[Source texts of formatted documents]
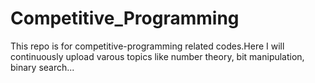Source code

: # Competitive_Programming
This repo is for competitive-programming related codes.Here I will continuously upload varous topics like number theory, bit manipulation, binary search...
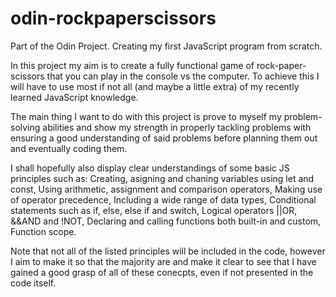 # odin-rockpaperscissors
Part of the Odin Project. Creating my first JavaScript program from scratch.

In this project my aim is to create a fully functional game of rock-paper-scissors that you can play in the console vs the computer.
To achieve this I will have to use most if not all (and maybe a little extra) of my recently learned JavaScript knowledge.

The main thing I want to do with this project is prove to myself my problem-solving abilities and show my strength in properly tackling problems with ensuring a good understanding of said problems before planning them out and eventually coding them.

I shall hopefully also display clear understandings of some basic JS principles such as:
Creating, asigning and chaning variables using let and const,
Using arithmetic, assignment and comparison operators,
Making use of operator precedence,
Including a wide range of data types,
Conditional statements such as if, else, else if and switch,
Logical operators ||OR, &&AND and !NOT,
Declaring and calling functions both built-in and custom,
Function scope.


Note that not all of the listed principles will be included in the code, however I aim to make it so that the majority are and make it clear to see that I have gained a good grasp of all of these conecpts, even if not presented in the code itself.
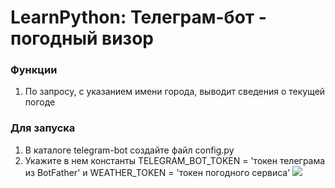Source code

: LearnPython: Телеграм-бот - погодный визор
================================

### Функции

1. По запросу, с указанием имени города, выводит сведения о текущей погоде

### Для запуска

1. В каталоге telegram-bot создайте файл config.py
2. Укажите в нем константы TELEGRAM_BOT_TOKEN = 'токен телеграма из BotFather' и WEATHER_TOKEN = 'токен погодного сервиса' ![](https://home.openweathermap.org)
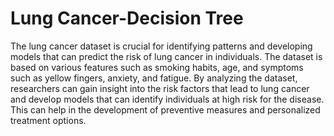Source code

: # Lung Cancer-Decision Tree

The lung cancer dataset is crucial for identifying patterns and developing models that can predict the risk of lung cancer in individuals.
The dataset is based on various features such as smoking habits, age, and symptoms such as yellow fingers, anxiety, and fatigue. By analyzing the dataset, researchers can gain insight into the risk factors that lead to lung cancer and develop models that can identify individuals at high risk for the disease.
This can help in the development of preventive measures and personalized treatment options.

• [Task statement] When copying from the data above, begin at the line containing "Using arithmetic, assignment" and end at the line containing "### Для запуска"; return those lines exactly and leave all pictures behind.

• [Exercise answer]
Using arithmetic, assignment and comparison operators,
Making use of operator precedence,
Including a wide range of data types,
Conditional statements such as if, else, else if and switch,
Logical operators ||OR, &&AND and !NOT,
Declaring and calling functions both built-in and custom,
Function scope.


Note that not all of the listed principles will be included in the code, however I aim to make it so that the majority are and make it clear to see that I have gained a good grasp of all of these conecpts, even if not presented in the code itself.
Source code

: LearnPython: Телеграм-бот - погодный визор
================================

### Функции

1. По запросу, с указанием имени города, выводит сведения о текущей погоде

### Для запуска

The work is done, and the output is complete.